Two prison guards tasked with guarding Jeffrey Epstein the night he died have admitted to falsifying records, but will escape jail time under a deal with federal prosecutors.
Tova Noel and Michael Thomas from the Bureau of Prisons were accused of sleeping and scrolling through the internet the night Epstein died, rather than following proper monitoring procedures.
The two were charged with lying on prison records to make it seem like they had performed the required checks before Epstein was found.
In court papers on Friday, federal prosecutors said that Noel and Thomas will enter a deferred prosecution agreement with the Justice Department and serve no jail time.
The pair admitted they“‘wilfully and knowingly completed materially false count and round slips regarding required counts and rounds,” according to the letter.

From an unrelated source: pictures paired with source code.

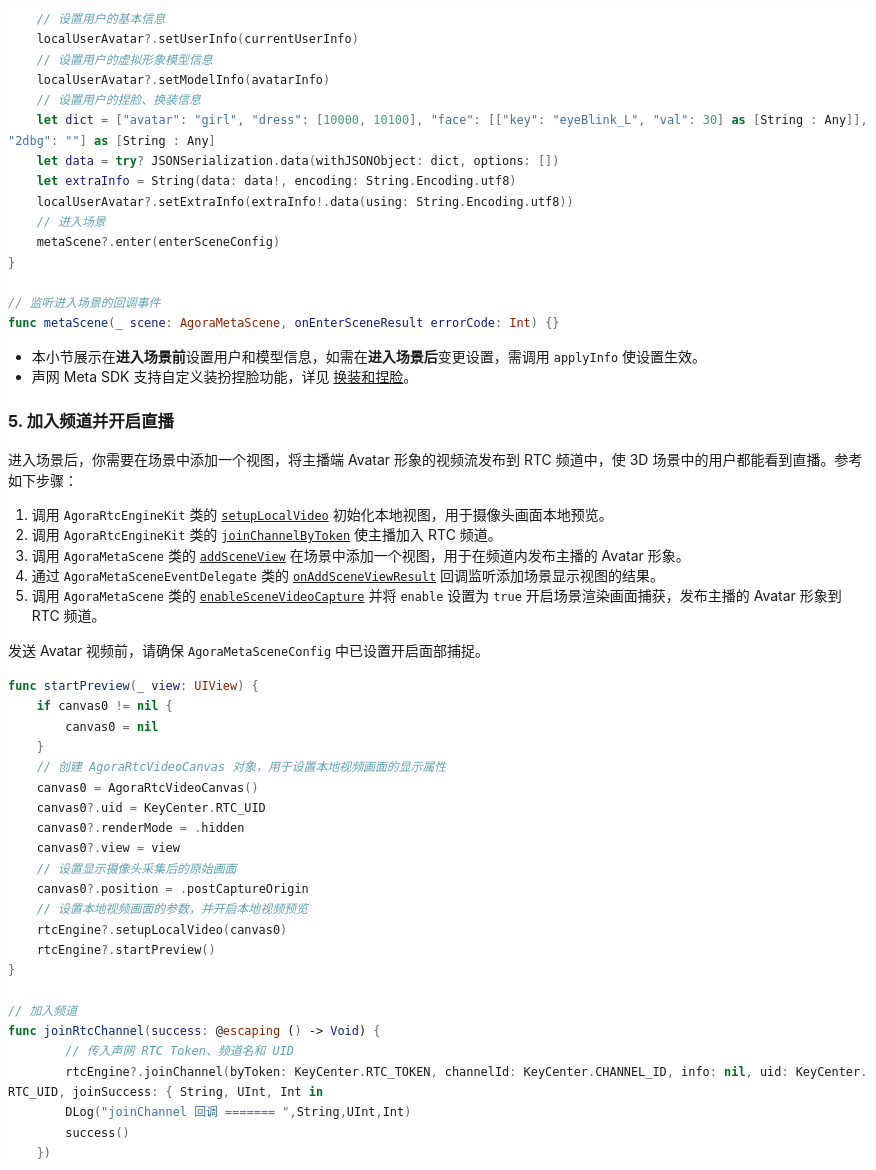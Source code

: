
 ```swift
    // 设置用户的基本信息
    localUserAvatar?.setUserInfo(currentUserInfo)
    // 设置用户的虚拟形象模型信息
    localUserAvatar?.setModelInfo(avatarInfo)
    // 设置用户的捏脸、换装信息
    let dict = ["avatar": "girl", "dress": [10000, 10100], "face": [["key": "eyeBlink_L", "val": 30] as [String : Any]], "2dbg": ""] as [String : Any]
    let data = try? JSONSerialization.data(withJSONObject: dict, options: [])
    let extraInfo = String(data: data!, encoding: String.Encoding.utf8)
    localUserAvatar?.setExtraInfo(extraInfo!.data(using: String.Encoding.utf8))
    // 进入场景
    metaScene?.enter(enterSceneConfig)
}

// 监听进入场景的回调事件
func metaScene(_ scene: AgoraMetaScene, onEnterSceneResult errorCode: Int) {}
```

<div class="alert note"><ul><li>本小节展示在<b>进入场景前</b>设置用户和模型信息，如需在<b>进入场景后</b>变更设置，需调用 <code>applyInfo</code> 使设置生效。</li><li>声网 Meta SDK 支持自定义装扮捏脸功能，详见 <a href="https://docportal.shengwang.cn/cn/metaworld/dress_face_customization_ios">换装和捏脸</a>。</li></ul></div>


### 5. 加入频道并开启直播

进入场景后，你需要在场景中添加一个视图，将主播端 Avatar 形象的视频流发布到 RTC 频道中，使 3D 场景中的用户都能看到直播。参考如下步骤：
1. 调用 `AgoraRtcEngineKit` 类的 [`setupLocalVideo`](https://docportal.shengwang.cn/cn/video-call-4.x/API%20Reference/ios_ng/API/toc_video_process.html?platform=iOS#api_irtcengine_setuplocalvideo) 初始化本地视图，用于摄像头画面本地预览。
2. 调用 `AgoraRtcEngineKit` 类的 [`joinChannelByToken`](https://docportal.shengwang.cn/cn/video-call-4.x/API%20Reference/ios_ng/API/toc_core_method.html#api_irtcengine_joinchannel) 使主播加入 RTC 频道。
3. 调用 `AgoraMetaScene` 类的 [`addSceneView`](./mw_api_ref_ios?platform=All%20Platforms#addsceneview) 在场景中添加一个视图，用于在频道内发布主播的 Avatar 形象。
4. 通过 `AgoraMetaSceneEventDelegate` 类的 [`onAddSceneViewResult`](./mw_api_ref_ios?platform=All%20Platforms#onaddsceneviewresult) 回调监听添加场景显示视图的结果。
5. 调用 `AgoraMetaScene` 类的 [`enableSceneVideoCapture`](./mw_api_ref_ios?platform=All%20Platforms#enablescenevideocapture) 并将 `enable` 设置为 `true` 开启场景渲染画面捕获，发布主播的 Avatar 形象到 RTC 频道。

<div class="alert note">发送 Avatar 视频前，请确保 <code>AgoraMetaSceneConfig</code> 中已设置开启面部捕捉。</div>

```swift
func startPreview(_ view: UIView) {
    if canvas0 != nil {
        canvas0 = nil
    }
    // 创建 AgoraRtcVideoCanvas 对象，用于设置本地视频画面的显示属性
    canvas0 = AgoraRtcVideoCanvas()
    canvas0?.uid = KeyCenter.RTC_UID
    canvas0?.renderMode = .hidden
    canvas0?.view = view
    // 设置显示摄像头采集后的原始画面
    canvas0?.position = .postCaptureOrigin
    // 设置本地视频画面的参数，并开启本地视频预览
    rtcEngine?.setupLocalVideo(canvas0)
    rtcEngine?.startPreview()
}

// 加入频道
func joinRtcChannel(success: @escaping () -> Void) {
        // 传入声网 RTC Token、频道名和 UID
        rtcEngine?.joinChannel(byToken: KeyCenter.RTC_TOKEN, channelId: KeyCenter.CHANNEL_ID, info: nil, uid: KeyCenter.RTC_UID, joinSuccess: { String, UInt, Int in
        DLog("joinChannel 回调 ======= ",String,UInt,Int)
        success()
    })
```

Republican Senator Ben Sasse, who sits on the Senate Judiciary Committee called the deal “unacceptable” and that the public deserves a report detailing the prison agency’s failings. Sasse was not pleased, saying in a statement “The leader of an international child sex trafficking ring escaped justice, his co-conspirators had their secrets go to the grave with him, and these guards are going to be picking up trash on the side of the road.”
The federal prosecutors claim that the two guards, sat only 15 feet from Epstein’s cell, failed to make the required rounds every half-an-hour, and at one point, appeared to have both been asleep.
Thomas and Noel were both working overtime, one on their fifth day of overtime, and the other on their second eight hour shift of the day. Such conditions arose from staff shortages.
For the Bureau of Prisons, the death of a prisoner in one of America’s most secure prisons was highly embarrassing. Staffing shortages are common at the Bureau, where guards often work consecutive days of overtime or are forced into mandatory double shifts.
The falsification of records has long been an issue in the USA’s federal prison system, alongside bouts of prison violence and regular lockdowns. Union officials have often warned that the cutting of staff numbers puts not only the guards but prisoners in danger. A 2019 congressional report noted “bad behaviour is ignored or covered up on a regular basis.”